### [WORK INSTRUCTIONS]
Report every line of the records that contains the word "lambda".
DATA FOR PROCESSING: Begin
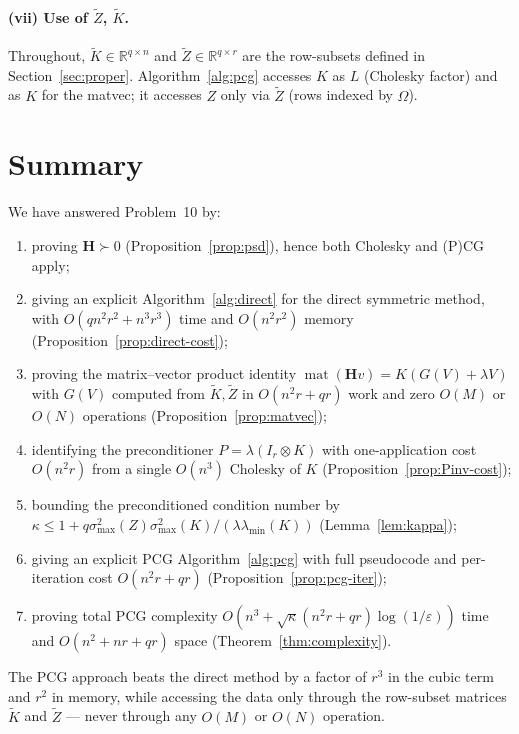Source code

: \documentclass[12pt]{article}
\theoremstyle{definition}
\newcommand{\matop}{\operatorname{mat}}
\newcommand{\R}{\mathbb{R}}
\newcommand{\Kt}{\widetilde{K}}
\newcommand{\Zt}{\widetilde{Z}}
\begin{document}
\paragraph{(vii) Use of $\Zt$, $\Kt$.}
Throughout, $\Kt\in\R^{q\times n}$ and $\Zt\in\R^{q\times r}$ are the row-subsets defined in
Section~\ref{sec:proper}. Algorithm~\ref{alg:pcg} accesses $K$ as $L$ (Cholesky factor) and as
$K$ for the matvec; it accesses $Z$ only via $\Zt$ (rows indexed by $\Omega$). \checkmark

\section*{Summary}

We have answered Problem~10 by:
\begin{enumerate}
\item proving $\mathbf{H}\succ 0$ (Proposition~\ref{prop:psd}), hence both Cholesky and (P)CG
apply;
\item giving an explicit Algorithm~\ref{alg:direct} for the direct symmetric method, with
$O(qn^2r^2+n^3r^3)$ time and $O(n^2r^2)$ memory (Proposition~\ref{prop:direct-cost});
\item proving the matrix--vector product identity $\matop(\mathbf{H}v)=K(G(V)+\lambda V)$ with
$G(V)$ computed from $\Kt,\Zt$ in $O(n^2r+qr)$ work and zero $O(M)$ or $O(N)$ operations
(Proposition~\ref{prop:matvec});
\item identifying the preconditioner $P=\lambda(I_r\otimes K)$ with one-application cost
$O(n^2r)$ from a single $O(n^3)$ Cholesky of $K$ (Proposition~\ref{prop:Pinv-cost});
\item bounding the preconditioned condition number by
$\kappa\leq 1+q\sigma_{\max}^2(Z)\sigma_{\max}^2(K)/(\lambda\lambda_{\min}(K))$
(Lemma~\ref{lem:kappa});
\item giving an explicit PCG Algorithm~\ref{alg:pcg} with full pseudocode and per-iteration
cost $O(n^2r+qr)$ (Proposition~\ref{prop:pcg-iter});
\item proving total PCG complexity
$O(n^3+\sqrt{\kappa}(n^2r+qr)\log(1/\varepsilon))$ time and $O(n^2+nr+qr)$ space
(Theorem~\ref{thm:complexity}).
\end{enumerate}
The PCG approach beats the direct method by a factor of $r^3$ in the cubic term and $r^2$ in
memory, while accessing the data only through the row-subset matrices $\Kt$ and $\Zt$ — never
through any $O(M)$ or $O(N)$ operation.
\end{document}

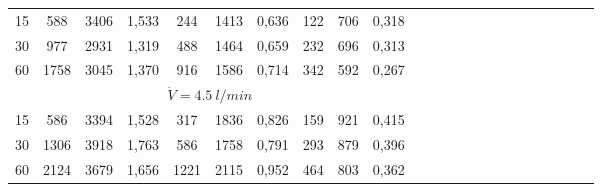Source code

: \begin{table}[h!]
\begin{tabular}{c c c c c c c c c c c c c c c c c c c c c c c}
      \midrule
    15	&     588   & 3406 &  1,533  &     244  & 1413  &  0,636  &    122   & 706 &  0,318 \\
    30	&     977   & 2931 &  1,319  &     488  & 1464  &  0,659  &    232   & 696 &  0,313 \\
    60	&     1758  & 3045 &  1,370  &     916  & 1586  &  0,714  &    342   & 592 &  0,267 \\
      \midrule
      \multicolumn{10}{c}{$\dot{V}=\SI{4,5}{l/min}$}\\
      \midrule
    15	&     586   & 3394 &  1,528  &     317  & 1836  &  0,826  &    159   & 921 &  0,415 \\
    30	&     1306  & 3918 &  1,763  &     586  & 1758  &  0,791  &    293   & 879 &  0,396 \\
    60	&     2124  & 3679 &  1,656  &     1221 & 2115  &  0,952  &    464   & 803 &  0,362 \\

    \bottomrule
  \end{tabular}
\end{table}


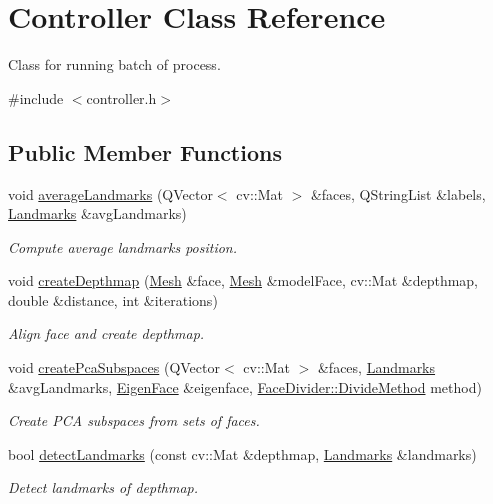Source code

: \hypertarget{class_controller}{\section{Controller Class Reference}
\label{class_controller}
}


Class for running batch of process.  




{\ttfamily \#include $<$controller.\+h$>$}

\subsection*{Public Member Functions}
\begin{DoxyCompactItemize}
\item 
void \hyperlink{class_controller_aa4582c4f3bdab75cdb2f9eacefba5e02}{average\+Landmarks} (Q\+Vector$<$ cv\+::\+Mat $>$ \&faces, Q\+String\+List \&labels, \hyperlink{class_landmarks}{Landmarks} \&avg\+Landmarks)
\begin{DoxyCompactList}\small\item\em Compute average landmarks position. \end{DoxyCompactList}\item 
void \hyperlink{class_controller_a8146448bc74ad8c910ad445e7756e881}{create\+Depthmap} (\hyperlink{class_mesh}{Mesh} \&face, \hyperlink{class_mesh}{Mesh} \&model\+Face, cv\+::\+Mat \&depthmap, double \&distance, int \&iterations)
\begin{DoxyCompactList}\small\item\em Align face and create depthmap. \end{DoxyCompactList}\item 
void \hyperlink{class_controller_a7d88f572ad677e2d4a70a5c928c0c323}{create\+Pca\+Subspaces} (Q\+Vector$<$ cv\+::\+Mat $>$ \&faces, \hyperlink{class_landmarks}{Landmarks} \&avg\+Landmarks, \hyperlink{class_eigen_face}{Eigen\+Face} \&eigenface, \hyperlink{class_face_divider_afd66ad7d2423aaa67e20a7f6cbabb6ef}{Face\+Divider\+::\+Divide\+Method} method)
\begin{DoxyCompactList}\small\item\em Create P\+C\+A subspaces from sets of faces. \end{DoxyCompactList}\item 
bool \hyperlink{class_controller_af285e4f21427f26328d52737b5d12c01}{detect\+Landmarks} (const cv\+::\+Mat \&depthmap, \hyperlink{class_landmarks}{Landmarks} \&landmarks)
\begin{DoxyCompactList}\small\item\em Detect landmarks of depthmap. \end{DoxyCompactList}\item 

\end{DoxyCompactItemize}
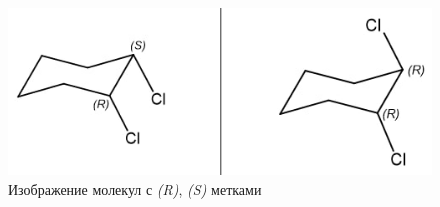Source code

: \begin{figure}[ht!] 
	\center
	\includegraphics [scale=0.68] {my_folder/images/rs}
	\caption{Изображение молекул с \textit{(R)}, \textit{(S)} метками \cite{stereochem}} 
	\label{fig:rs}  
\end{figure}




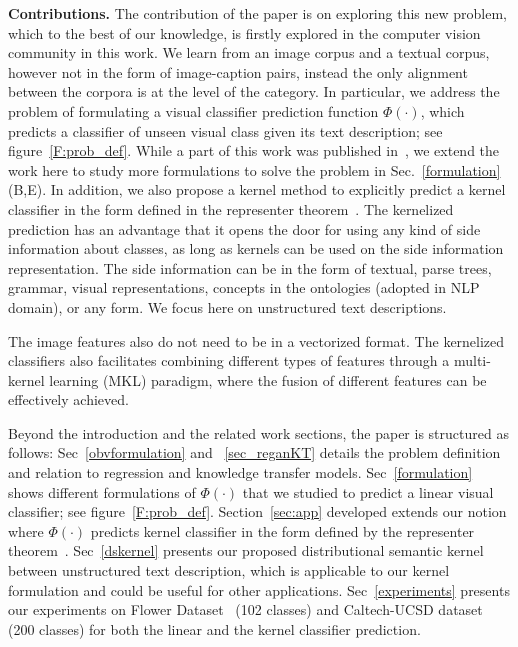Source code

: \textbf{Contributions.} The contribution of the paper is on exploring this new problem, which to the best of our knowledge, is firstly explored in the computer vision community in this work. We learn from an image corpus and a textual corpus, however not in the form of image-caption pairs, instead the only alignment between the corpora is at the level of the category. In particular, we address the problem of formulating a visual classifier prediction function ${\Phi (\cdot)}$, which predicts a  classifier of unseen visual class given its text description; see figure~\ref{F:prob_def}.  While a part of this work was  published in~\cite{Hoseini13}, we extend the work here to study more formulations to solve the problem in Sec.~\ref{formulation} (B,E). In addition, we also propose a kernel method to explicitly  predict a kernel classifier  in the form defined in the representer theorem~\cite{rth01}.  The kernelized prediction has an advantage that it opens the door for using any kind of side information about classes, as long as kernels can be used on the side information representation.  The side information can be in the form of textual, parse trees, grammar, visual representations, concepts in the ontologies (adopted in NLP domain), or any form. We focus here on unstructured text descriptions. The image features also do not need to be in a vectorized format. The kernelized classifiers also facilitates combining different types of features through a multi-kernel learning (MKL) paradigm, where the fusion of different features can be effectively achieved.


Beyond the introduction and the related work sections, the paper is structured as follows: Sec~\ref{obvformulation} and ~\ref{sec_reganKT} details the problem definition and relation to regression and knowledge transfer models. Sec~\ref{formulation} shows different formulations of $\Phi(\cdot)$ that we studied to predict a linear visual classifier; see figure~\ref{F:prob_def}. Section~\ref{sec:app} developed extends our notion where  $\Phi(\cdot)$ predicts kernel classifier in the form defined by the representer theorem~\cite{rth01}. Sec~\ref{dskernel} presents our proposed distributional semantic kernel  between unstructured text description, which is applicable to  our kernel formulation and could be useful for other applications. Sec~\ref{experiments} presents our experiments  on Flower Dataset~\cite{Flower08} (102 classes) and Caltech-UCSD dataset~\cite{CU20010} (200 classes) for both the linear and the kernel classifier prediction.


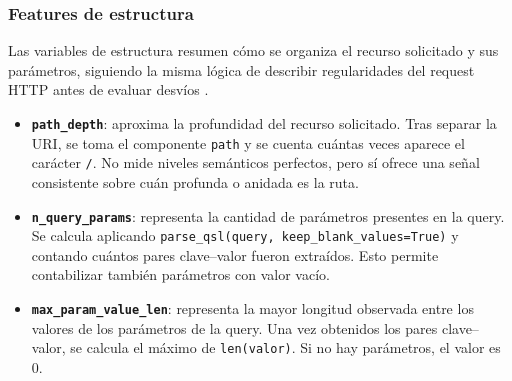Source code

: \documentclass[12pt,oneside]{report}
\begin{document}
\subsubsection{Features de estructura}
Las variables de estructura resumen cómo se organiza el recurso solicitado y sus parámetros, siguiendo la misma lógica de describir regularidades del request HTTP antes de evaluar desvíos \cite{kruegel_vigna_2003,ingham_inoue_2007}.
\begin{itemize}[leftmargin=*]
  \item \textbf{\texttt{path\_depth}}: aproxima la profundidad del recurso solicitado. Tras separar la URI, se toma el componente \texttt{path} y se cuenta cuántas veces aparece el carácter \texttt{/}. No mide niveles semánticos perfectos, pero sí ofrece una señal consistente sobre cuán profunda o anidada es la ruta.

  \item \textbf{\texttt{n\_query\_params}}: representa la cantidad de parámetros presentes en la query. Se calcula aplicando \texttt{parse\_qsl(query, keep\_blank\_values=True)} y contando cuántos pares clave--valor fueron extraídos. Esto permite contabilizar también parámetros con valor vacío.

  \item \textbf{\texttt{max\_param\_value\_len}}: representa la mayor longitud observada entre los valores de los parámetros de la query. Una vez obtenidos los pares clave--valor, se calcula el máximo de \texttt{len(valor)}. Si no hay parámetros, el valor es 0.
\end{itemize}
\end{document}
DATA FOR PROCESSING: End
### [YOUR SOLUTION]
\item proving the matrix--vector product identity $\matop(\mathbf{H}v)=K(G(V)+\lambda V)$ with
\item identifying the preconditioner $P=\lambda(I_r\otimes K)$ with one-application cost
$\kappa\leq 1+q\sigma_{\max}^2(Z)\sigma_{\max}^2(K)/(\lambda\lambda_{\min}(K))$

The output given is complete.